Last week in London I attended some track and field events, where I witnessed the disqualification of Turkey’s Nagihan Karadere from the 400-meter hurdles after she left the starting blocks early. In that split second, Karadere’s false start — unintentional, no doubt — ended the competition for her. The rules are the rules, and it did not matter to the judges that she had likely spent much of her life training for that race. Guidelines are equally stringent in field events like the pole vault, where athletes have only three opportunities to clear the bar before being eliminated. There are no fourth chances.
At the Olympics the rules are clear and apply to everyone; few complain when the final results are announced.
This got me thinking about Mexico’s electoral system, which not only allows candidates to manipulate and use most unfair advantages available to them when competing for office, but sometimes rewards them for doing so. I wondered about the July presidential election: If real rules were in place, would the Institutional Revolutionary Party still be accused of breaking them? Probably not.
But that’s not the case. It is becoming increasingly evident that the PRI, unsure that its candidate, Enrique Pena Nieto, could win the election fairly, resorted to underhanded tactics. Opponents accuse the party of giving away prepaid gift cards to influence voters before the election, of spending more than campaign regulations allowed and of paying media organizations for favorable coverage. The president-elect and PRI officials have strongly denied these accusations — yet it is hard to overlook the evidence of those thousands of gift cards.

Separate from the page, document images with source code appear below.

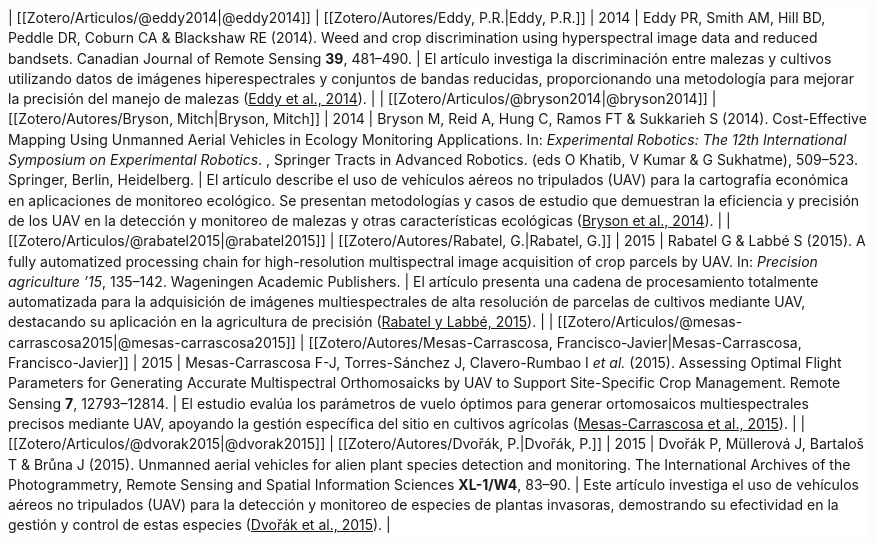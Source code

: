 | [[Zotero/Articulos/@eddy2014\|@eddy2014]]                         | [[Zotero/Autores/Eddy, P.R.\|Eddy, P.R.]]                                                 | 2014 | Eddy PR, Smith AM, Hill BD, Peddle DR, Coburn CA & Blackshaw RE (2014). Weed and crop discrimination using hyperspectral image data and reduced bandsets. Canadian Journal of Remote Sensing **39**, 481–490.                                                                                                                                                                                                                                                                         | El artículo investiga la discriminación entre malezas y cultivos utilizando datos de imágenes hiperespectrales y conjuntos de bandas reducidas, proporcionando una metodología para mejorar la precisión del manejo de malezas ([Eddy et al., 2014](zotero://select/library/items/IW2ZTQ8Z)).                                                                                                                |
| [[Zotero/Articulos/@bryson2014\|@bryson2014]]                     | [[Zotero/Autores/Bryson, Mitch\|Bryson, Mitch]]                                           | 2014 | Bryson M, Reid A, Hung C, Ramos FT & Sukkarieh S (2014). Cost-Effective Mapping Using Unmanned Aerial Vehicles in Ecology Monitoring Applications. In: _Experimental Robotics: The 12th International Symposium on Experimental Robotics_. , Springer Tracts in Advanced Robotics. (eds O Khatib, V Kumar & G Sukhatme), 509–523. Springer, Berlin, Heidelberg.                                                                                                                       | El artículo describe el uso de vehículos aéreos no tripulados (UAV) para la cartografía económica en aplicaciones de monitoreo ecológico. Se presentan metodologías y casos de estudio que demuestran la eficiencia y precisión de los UAV en la detección y monitoreo de malezas y otras características ecológicas ([Bryson et al., 2014](zotero://select/library/items/ESHGWX4E)).                        |
| [[Zotero/Articulos/@rabatel2015\|@rabatel2015]]                   | [[Zotero/Autores/Rabatel, G.\|Rabatel, G.]]                                               | 2015 | Rabatel G & Labbé S (2015). A fully automatized processing chain for high-resolution multispectral image acquisition of crop parcels by UAV. In: _Precision agriculture ’15_, 135–142. Wageningen Academic Publishers.                                                                                                                                                                                                                                                                | El artículo presenta una cadena de procesamiento totalmente automatizada para la adquisición de imágenes multiespectrales de alta resolución de parcelas de cultivos mediante UAV, destacando su aplicación en la agricultura de precisión ([Rabatel y Labbé, 2015](zotero://select/library/items/K4IYR5AY)).                                                                                                |
| [[Zotero/Articulos/@mesas-carrascosa2015\|@mesas-carrascosa2015]] | [[Zotero/Autores/Mesas-Carrascosa, Francisco-Javier\|Mesas-Carrascosa, Francisco-Javier]] | 2015 | Mesas-Carrascosa F-J, Torres-Sánchez J, Clavero-Rumbao I _et al._ (2015). Assessing Optimal Flight Parameters for Generating Accurate Multispectral Orthomosaicks by UAV to Support Site-Specific Crop Management. Remote Sensing **7**, 12793–12814.                                                                                                                                                                                                                                 | El estudio evalúa los parámetros de vuelo óptimos para generar ortomosaicos multiespectrales precisos mediante UAV, apoyando la gestión específica del sitio en cultivos agrícolas ([Mesas-Carrascosa et al., 2015](zotero://select/library/items/VQN3JL2C)).                                                                                                                                                |
| [[Zotero/Articulos/@dvorak2015\|@dvorak2015]]                     | [[Zotero/Autores/Dvořák, P.\|Dvořák, P.]]                                                 | 2015 | Dvořák P, Müllerová J, Bartaloš T & Brůna J (2015). Unmanned aerial vehicles for alien plant species detection and monitoring. The International Archives of the Photogrammetry, Remote Sensing and Spatial Information Sciences **XL-1/W4**, 83–90.                                                                                                                                                                                                                                  | Este artículo investiga el uso de vehículos aéreos no tripulados (UAV) para la detección y monitoreo de especies de plantas invasoras, demostrando su efectividad en la gestión y control de estas especies ([Dvořák et al., 2015](zotero://select/library/items/J3WPUZXD)).                                                                                                                                 |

No, Mexico’s rules are not as strict as they should be, and we will likely never know with certainty whether cheating occurred or whether it affected the final outcome. While Pena Nieto’s challenger, Andres Manuel Lopez Obrador, has filed a legal challenge to the election results, it is unclear why he kept campaigning if he suspected that the odds were stacked against him.
As I have mentioned before, it is crucial that independent journalists in Mexico continue to question and investigate this election. It’s not a matter of personal politics — it’s a matter of ethics. If Lopez Obrador, of the Party of the Democratic Revolution, or Josefina Vazquez Mota, of the National Action Party, had won and similar accusations had surfaced, I would raise the same concerns.
As for Lopez Obrador’s legal challenge, I seriously doubt that the Judicial Electoral Court will offer a remedy: Since when do Mexican judges act independently of political parties, the congress and the president? Lawyers’ arguments before the election tribunal will be delightfully tragic, and when the ruling is announced on Sept. 6, nothing will be settled. We will continue to suspect that the PRI cheated, but no one will be punished. Once again, impunity has determined the results of the race.
The worst part is that so many Mexican people believe that in order to win an election, you have to cheat. I’m afraid that this will just be accepted as a normal part of the political process.
As Mexico’s young, imperfect democracy evolves, we must reject the results of any election that is deemed unfair. Let’s not condemn ourselves to another 70 years of authoritarianism. Let’s make sure our leaders win elections the right way.
(PS: I’d like to express my solidarity with the Mexican journalist Lydia Cacho, who recently had to leave the country after her life was threatened. Since 2000, more than 80 journalists have been murdered in Mexico. By choosing safety, Cacho is rightly making sure that she is not silenced by the criminals she is trying to expose.)